Book Review: “Free+Style: Maximize Sport and Life Performance With Four Basic Movements”

Based on past experience, I must say a positive review of this book was almost guaranteed even before I read it. I’ve read it cover to cover, however, and I’ve got plenty to share with you.

Based on past experience, I must say a positive review of this book was almost guaranteed even before I read it. I’ve read it cover to cover, however, and I’ve got plenty to share with you. Carl’s view isn’t just informative and technical; it’s also necessary and approachable. This book is big in every way. It’s big in impact, it asks huge questions, and it has massive importance for athletes and coaches.


Free+Style was a tandem effort between two incredible minds. Carl Paoli and Anthony Sherbondy exude a certain greatness individually, and their work together on this text is incredible.

As a coach, Carl’s ideas are big and probably the most inclusive I’ve ever seen. Tony is a brilliant mind, as well, and to be honest, it says a great deal about his bandwidth to capture the scope of these ideas.

This book is for everyone. On the surface, Free+Style is a practical guide to improving movement for men and women of all fitness and athletic levels with four basic movements. Yet I think that to just leave it at that would be a crime. It almost pained me to write that sentence.

You see, Carl’s idea seems to be that to talk exclusively about gymnastics or even fitness would be a mistake. With his capacity of both knowledge and an ability to communicate, it’d be a mistake in duty. For people outside of the dedicated core of athletes and trainers to never hear about Free+Style, it’d be a mistake in opportunity.

The Freestyle Connection is a concept that makes sense in strength and conditioning, CrossFit and gymnastics.

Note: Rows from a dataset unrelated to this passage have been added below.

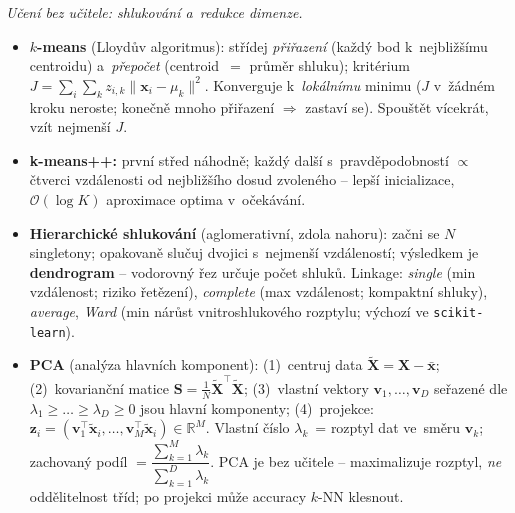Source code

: \begin{poznamka}
\smallskip
\emph{Učení bez učitele: shlukování a~redukce dimenze.}
\begin{itemize}
  \item \textbf{$k$-means} (Lloydův algoritmus): střídej \emph{přiřazení} (každý bod k~nejbližšímu centroidu) a~\emph{přepočet} (centroid~$=$ průměr shluku); kritérium $J=\sum_i\sum_k z_{i,k}\|\mathbf{x}_i-\mu_k\|^2$. Konverguje k~\emph{lokálnímu} minimu ($J$ v~žádném kroku neroste; konečně mnoho přiřazení $\Rightarrow$ zastaví se). Spouštět vícekrát, vzít nejmenší $J$.
  \item \textbf{k-means++:} první střed náhodně; každý další s~pravděpodobností $\propto$ čtverci vzdálenosti od nejbližšího dosud zvoleného -- lepší inicializace, $\mathcal O(\log K)$ aproximace optima v~očekávání.
  \item \textbf{Hierarchické shlukování} (aglomerativní, zdola nahoru): začni se $N$ singletony; opakovaně slučuj dvojici s~nejmenší vzdáleností; výsledkem je \textbf{dendrogram} -- vodorovný řez určuje počet shluků. Linkage: \emph{single} (min vzdálenost; riziko řetězení), \emph{complete} (max vzdálenost; kompaktní shluky), \emph{average}, \emph{Ward} (min nárůst vnitroshlukového rozptylu; výchozí ve \texttt{scikit-learn}).
  \item \textbf{PCA} (analýza hlavních komponent): (1)~centruj data $\tilde{\mathbf{X}}=\mathbf{X}-\bar{\mathbf{x}}$; (2)~kovarianční matice $\mathbf{S}=\tfrac1N\tilde{\mathbf{X}}^\top\tilde{\mathbf{X}}$; (3)~vlastní vektory $\mathbf{v}_1,\dots,\mathbf{v}_D$ seřazené dle $\lambda_1\ge\dots\ge\lambda_D\ge0$ jsou hlavní komponenty; (4)~projekce: $\mathbf{z}_i=(\mathbf{v}_1^\top\tilde{\mathbf{x}}_i,\dots,\mathbf{v}_M^\top\tilde{\mathbf{x}}_i)\in\mathbb{R}^M$. Vlastní číslo $\lambda_k$~= rozptyl dat ve~směru $\mathbf{v}_k$; zachovaný podíl $=\dfrac{\sum_{k=1}^M\lambda_k}{\sum_{k=1}^D\lambda_k}$. PCA je bez učitele -- maximalizuje rozptyl, \emph{ne} oddělitelnost tříd; po projekci může accuracy $k$-NN klesnout.
\end{itemize}
\end{poznamka}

Yet Carl’s taken a view from the balcony, which is a leadership concept coined by Jennifer Garvey Berger, that allows for perspective. Free+Style’s perspective extends as far as the eye can see beyond CrossFit beyond the gym. Free+Style’s only concern is movement, and movement is everything.

The book starts with Carl’s story, which is important. In fact, it could be argued that his perspective is critical to his message. Carl was an elite gymnast in Spain with Olympic dreams. This legitimacy is important because Carl was able to stand nose to nose with the “rules” of performance at the highest level. Now he has the experience and clout to break them.

The book then establishes a language that I’d predict will permeate coaches’ vocabularies for decades to come. Without the ability to speak across disciplines about movement, there’s a glass ceiling on growth inside specific domains like weightlifting, gymnastics and running. With the language that Carl is presenting in Free+Style, triathlon coaches can discuss position with powerlifters with ultimate empathy.

The irony is that with a text with goals as broad as this, the “four basic movements” that make up the “Free+Style Four” include three of what would be commonly regarded as the most difficult bodyweight movements. His idea is that squatting, pushing, pulling and getting up off the ground are the most basic and essential movements in the human arsenal. Then with the formal experience of a gymnast and the open mind of an innovator, Carl’s chosen the pistol (one-legged squat), handstand push-up, muscle-up and burpee as the ultimate expression of squatting, pushing, pulling and getting up off the ground, respectively.

Each subsequent section weaves a beautiful progress through the how’s and the why’s of each movement. It’s key to note that each progress starts as basic as any beginner would need and advances as difficult as any expert would want.

His message is impactful because of the idea of skill transfer. Skill transfer links an evolution of movement together to both progress from simpler, modified versions of each movement to more advanced, full expressions of each movement, but it’s also the glue that begins to stick all movement together. With this view, even pushing and pulling aren’t so different. Hell, there are even basic concepts at shoulder and hip level that make squatting and handstand push-ups not too dissimilar after all.

I’m so grateful to have come across this message and only hope more and more students of the game come across it. I’ve heard Carl say that once the book is out there, it’s up to its readers to use it, morph it, break it and make it their own. Coach, I’m afraid you’ve built a beautiful monster, and I can’t wait to see its wrath on the way we view human movement for years to come.

If you haven’t yet picked up a copy, it’s a must-read. Read it front to back, use it as a reference book and move your body!